ABOUT THIS EXERCISE →
Below are the records. Gather each line that holds "there".
───── SUPPLIED DATA
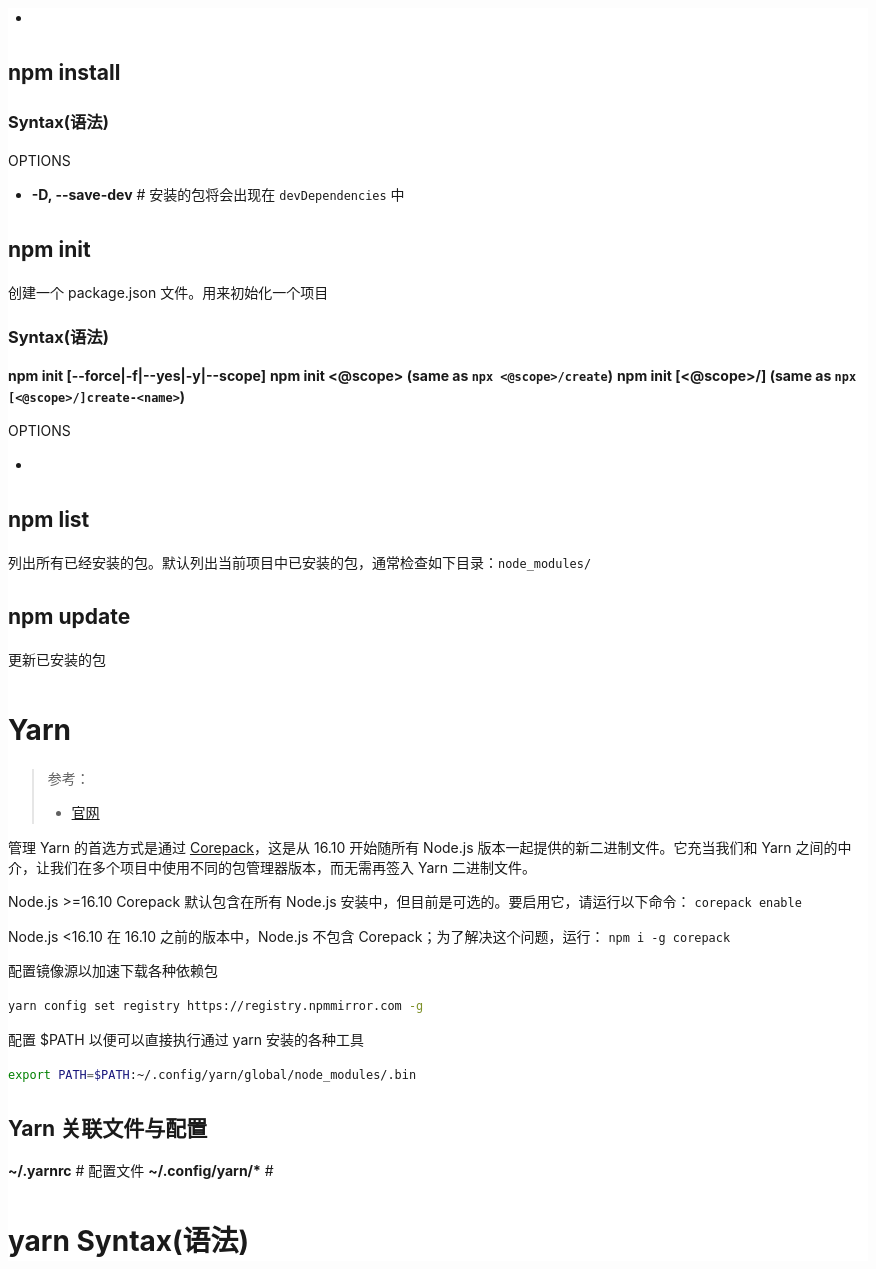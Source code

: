 -

## npm install
### Syntax(语法)

OPTIONS
- **-D, --save-dev** # 安装的包将会出现在 `devDependencies` 中

## npm init

创建一个 package.json 文件。用来初始化一个项目

### Syntax(语法)

**npm init \[--force|-f|--yes|-y|--scope]**
**npm init <@scope> (same as `npx <@scope>/create`)**
**npm init \[<@scope>/]<name> (same as `npx [<@scope>/]create-<name>`)**

OPTIONS

-

## npm list

列出所有已经安装的包。默认列出当前项目中已安装的包，通常检查如下目录：`node_modules/`

## npm update

更新已安装的包

# Yarn

> 参考：
> - [官网](https://yarnpkg.com/)

管理 Yarn 的首选方式是通过 [Corepack](https://nodejs.org/dist/latest/docs/api/corepack.html)，这是从 16.10 开始随所有 Node.js 版本一起提供的新二进制文件。它充当我们和 Yarn 之间的中介，让我们在多个项目中使用不同的包管理器版本，而无需再签入 Yarn 二进制文件。

Node.js >=16.10
Corepack 默认包含在所有 Node.js 安装中，但目前是可选的。要启用它，请运行以下命令：
`corepack enable`

Node.js <16.10
在 16.10 之前的版本中，Node.js 不包含 Corepack；为了解决这个问题，运行：
`npm i -g corepack`

配置镜像源以加速下载各种依赖包

```bash
yarn config set registry https://registry.npmmirror.com -g
```

配置 $PATH 以便可以直接执行通过 yarn 安装的各种工具

```bash
export PATH=$PATH:~/.config/yarn/global/node_modules/.bin
```

## Yarn 关联文件与配置

**~/.yarnrc** # 配置文件
**~/.config/yarn/\*** #

# yarn Syntax(语法)
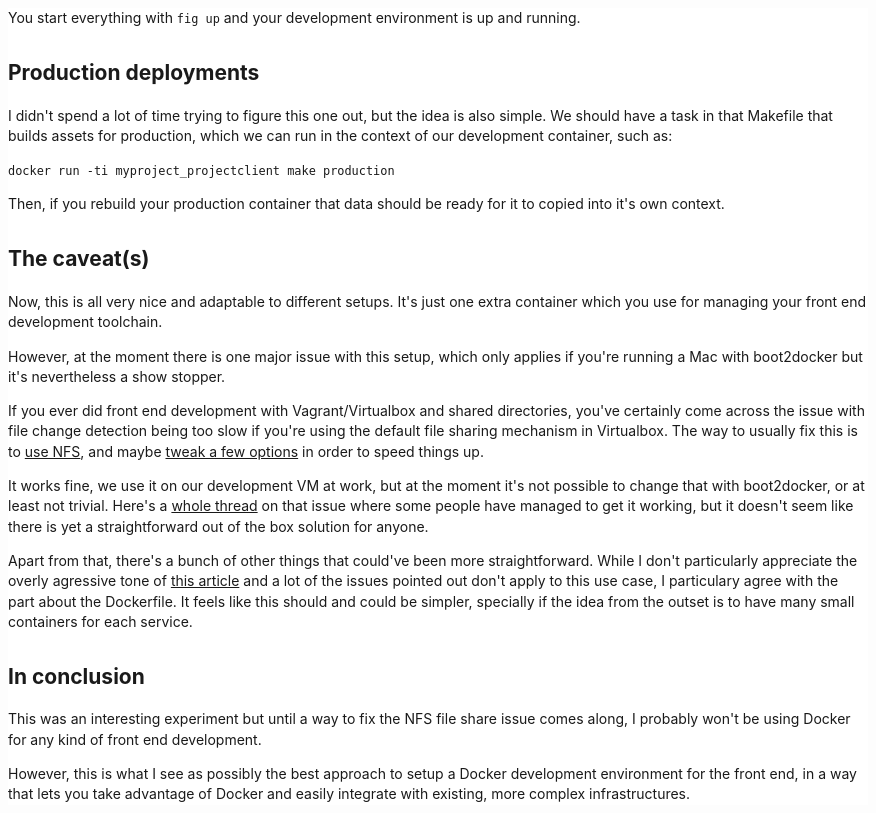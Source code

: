 You start everything with `fig up` and your development environment is
up and running.

## Production deployments

I didn't spend a lot of time trying to figure this one out, but the idea
is also simple. We should have a task in that Makefile that builds assets
for production, which we can run in the context of our development
container, such as:

    docker run -ti myproject_projectclient make production

Then, if you rebuild your production container that data should be ready
for it to copied into it's own context.

## The caveat(s)

Now, this is all very nice and adaptable to different setups. It's just
one extra container which you use for managing your front end development
toolchain.

However, at the moment there is one major issue with this setup, which only
applies if you're running a Mac with boot2docker but it's nevertheless a
show stopper.

If you ever did front end development with Vagrant/Virtualbox and shared
directories, you've certainly come across the issue with file change
detection being too slow if you're using the default file sharing
mechanism in Virtualbox. The way to usually fix this is to [use NFS](https://docs.vagrantup.com/v2/synced-folders/nfs.html), and
maybe [tweak a few options](https://www.jverdeyen.be/vagrant/speedup-vagrant-nfs/) in order to speed things up.

It works fine, we use it on our development VM at work, but at the
moment it's not possible to change that with boot2docker, or at least
not trivial. Here's a [whole thread](https://github.com/boot2docker/boot2docker/issues/64) on that issue
where some people have managed to get it working, but it doesn't seem
like there is yet a straightforward out of the box solution for anyone.

Apart from that, there's a bunch of other things that could've been more
straightforward. While I don't particularly appreciate the overly
agressive tone of [this article](http://iops.io/blog/docker-hype/) and a
lot of the issues pointed out don't apply to this use case, I
particulary agree with the part about the Dockerfile. It feels like this
should and could be simpler, specially if the idea from the outset is to
have many small containers for each service.

## In conclusion

This was an interesting experiment but until a way to fix the NFS
file share issue comes along, I probably won't be using Docker for any
kind of front end development.

However, this is what I see as possibly the best approach to setup a
Docker development environment for the front end, in a way that lets you
take advantage of Docker and easily integrate with existing, more
complex infrastructures.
──────────
RESULT OF THE TASK →
However, at the moment there is one major issue with this setup, which only
like there is yet a straightforward out of the box solution for anyone.
Apart from that, there's a bunch of other things that could've been more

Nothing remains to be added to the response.